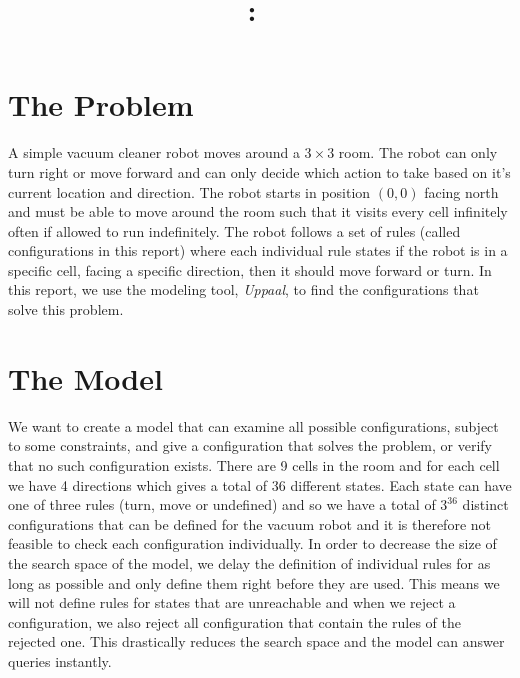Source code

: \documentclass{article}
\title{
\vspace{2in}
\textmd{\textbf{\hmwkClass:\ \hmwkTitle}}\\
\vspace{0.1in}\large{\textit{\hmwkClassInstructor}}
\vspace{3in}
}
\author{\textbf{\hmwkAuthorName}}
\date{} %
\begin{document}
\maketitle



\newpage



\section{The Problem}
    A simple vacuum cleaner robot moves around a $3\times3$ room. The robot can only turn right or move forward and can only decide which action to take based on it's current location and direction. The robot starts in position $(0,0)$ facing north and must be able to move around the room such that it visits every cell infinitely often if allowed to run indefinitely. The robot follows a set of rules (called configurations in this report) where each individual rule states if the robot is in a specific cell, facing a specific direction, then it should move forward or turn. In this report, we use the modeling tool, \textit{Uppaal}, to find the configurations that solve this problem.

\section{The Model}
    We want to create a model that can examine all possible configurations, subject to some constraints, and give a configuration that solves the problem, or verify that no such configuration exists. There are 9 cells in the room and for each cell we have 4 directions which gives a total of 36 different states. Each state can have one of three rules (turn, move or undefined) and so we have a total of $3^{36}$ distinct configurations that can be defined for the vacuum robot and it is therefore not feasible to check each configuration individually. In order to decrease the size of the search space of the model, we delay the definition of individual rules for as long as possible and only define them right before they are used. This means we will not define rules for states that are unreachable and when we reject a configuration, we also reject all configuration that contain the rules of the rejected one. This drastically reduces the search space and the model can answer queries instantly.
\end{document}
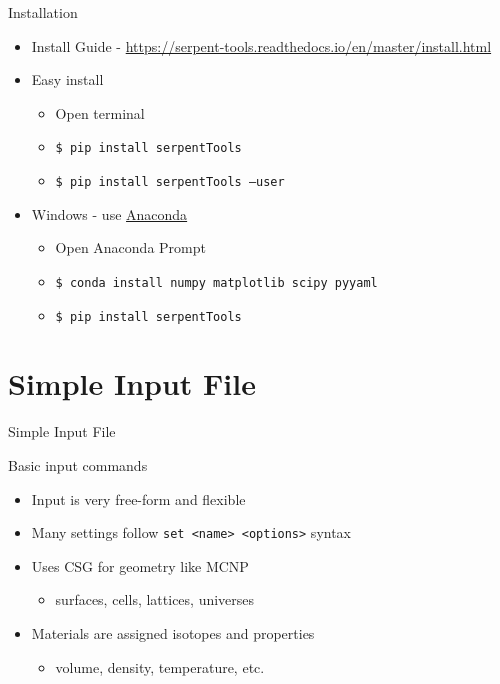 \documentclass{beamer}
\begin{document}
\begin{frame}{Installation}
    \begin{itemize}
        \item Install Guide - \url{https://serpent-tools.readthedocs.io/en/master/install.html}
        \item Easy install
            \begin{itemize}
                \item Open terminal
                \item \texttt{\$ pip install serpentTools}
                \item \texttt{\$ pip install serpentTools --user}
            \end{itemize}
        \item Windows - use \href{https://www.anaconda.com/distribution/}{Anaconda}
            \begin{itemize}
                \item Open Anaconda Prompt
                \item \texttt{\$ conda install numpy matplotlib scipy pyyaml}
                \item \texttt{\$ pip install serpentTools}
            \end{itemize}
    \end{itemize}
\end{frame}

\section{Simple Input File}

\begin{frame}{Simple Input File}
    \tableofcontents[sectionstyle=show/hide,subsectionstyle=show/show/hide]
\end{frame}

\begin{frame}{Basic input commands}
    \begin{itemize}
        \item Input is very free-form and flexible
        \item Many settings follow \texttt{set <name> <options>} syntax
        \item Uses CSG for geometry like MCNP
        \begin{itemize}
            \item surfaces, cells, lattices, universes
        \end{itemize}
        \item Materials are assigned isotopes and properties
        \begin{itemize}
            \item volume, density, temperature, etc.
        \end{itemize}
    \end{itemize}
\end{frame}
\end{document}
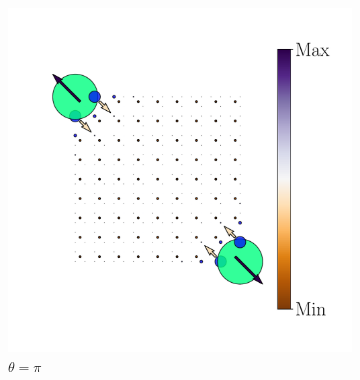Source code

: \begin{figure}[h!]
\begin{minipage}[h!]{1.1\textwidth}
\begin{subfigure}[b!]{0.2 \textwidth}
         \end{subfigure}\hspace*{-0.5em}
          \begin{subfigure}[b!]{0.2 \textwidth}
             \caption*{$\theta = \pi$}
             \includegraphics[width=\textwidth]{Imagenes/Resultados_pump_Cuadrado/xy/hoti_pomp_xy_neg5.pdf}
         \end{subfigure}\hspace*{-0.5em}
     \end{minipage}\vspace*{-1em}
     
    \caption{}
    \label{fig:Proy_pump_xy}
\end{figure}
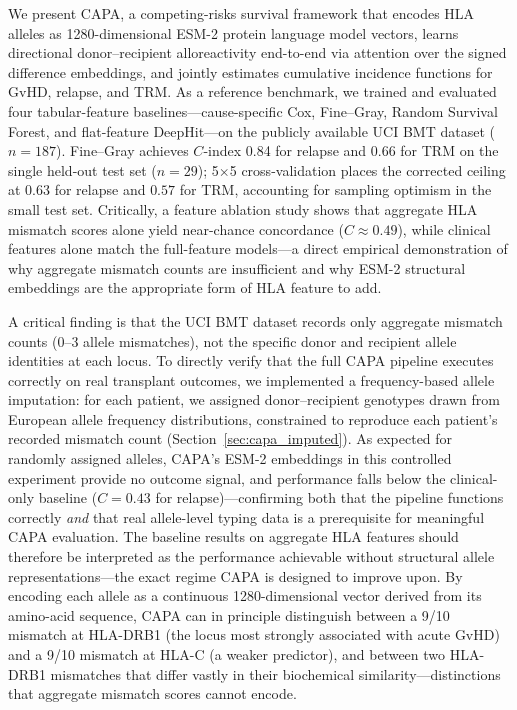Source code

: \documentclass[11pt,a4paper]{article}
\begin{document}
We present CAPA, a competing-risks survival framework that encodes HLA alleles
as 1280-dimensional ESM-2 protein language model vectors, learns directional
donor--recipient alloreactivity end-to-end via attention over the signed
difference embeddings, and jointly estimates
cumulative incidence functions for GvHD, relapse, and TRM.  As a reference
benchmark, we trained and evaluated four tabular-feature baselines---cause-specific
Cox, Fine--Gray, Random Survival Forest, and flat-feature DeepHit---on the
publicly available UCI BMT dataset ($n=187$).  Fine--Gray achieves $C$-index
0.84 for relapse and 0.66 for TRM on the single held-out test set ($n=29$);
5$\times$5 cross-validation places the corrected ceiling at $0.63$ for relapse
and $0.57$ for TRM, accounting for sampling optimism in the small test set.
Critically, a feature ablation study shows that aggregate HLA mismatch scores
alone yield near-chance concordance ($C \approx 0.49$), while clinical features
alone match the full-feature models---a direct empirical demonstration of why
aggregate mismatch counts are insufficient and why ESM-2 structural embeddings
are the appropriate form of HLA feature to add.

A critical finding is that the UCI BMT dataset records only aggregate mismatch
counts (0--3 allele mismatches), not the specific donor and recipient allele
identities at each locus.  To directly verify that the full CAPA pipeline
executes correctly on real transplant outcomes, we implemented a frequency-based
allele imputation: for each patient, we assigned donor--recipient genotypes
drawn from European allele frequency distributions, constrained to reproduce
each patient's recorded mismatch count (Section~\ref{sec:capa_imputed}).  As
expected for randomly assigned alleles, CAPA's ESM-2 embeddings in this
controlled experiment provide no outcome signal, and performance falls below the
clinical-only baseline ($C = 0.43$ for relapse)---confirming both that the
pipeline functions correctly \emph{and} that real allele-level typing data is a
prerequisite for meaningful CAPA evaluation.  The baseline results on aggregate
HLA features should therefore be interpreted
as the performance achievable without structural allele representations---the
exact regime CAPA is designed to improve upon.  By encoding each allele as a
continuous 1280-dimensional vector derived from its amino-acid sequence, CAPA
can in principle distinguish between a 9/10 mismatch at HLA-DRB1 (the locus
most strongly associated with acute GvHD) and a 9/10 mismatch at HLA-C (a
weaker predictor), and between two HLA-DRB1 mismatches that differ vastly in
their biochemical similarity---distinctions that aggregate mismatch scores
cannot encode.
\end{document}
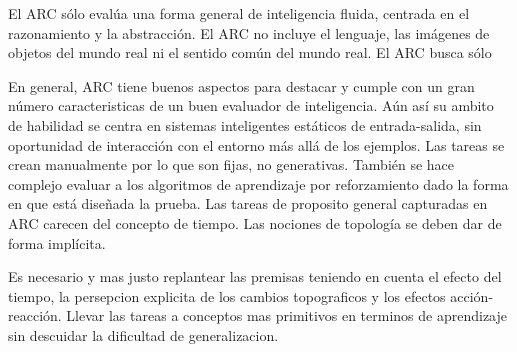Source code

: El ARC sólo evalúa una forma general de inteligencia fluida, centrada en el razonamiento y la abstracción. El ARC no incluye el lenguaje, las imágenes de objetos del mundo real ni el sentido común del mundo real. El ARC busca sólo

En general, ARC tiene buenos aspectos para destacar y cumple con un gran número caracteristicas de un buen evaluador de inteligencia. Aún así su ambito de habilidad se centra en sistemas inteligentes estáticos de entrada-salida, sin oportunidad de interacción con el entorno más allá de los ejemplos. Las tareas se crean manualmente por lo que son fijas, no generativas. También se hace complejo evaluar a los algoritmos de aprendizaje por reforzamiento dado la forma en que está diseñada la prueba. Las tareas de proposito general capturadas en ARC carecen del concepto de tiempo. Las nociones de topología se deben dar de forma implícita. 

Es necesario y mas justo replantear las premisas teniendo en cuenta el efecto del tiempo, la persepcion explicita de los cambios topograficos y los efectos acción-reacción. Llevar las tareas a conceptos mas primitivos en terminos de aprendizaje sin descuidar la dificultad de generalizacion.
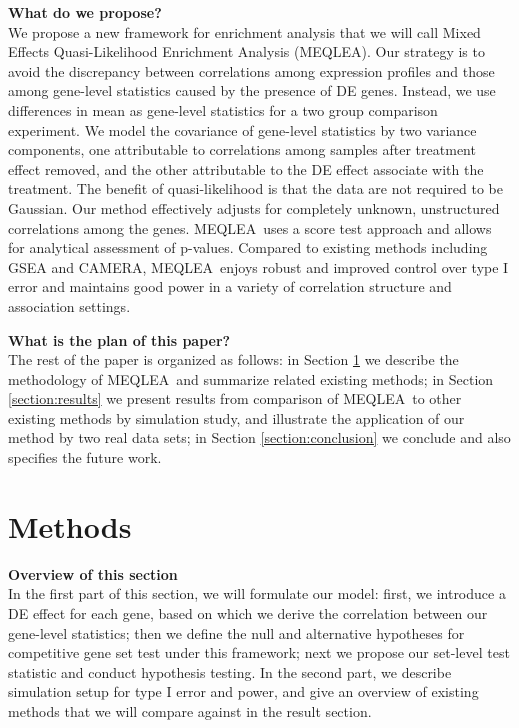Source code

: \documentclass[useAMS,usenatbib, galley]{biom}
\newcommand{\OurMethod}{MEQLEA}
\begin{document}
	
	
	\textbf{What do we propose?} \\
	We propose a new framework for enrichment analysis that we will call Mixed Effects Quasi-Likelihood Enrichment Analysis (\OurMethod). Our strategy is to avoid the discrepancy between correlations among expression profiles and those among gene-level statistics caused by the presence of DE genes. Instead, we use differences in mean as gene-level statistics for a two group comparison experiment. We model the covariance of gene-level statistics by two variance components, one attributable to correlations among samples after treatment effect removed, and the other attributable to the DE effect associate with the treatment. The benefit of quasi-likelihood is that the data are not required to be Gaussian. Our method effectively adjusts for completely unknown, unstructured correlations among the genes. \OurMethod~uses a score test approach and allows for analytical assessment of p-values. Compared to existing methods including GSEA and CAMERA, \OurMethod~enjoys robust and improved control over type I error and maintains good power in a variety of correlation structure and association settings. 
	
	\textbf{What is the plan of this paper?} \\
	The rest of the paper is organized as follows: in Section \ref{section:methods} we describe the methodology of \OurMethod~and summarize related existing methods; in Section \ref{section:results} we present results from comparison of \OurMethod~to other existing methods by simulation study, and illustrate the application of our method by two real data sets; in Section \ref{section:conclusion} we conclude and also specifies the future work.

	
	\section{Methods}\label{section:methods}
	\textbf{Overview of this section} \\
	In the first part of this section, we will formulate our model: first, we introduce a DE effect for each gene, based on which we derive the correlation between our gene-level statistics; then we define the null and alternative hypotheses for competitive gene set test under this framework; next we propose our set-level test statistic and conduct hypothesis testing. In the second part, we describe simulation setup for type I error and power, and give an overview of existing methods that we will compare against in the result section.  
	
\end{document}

* **Exercise aim**
Among the entries above, find every line holding "dataset" and copy it.

* **Solution to the problem**
publicly available UCI BMT dataset ($n=187$).  Fine--Gray achieves $C$-index
A critical finding is that the UCI BMT dataset records only aggregate mismatch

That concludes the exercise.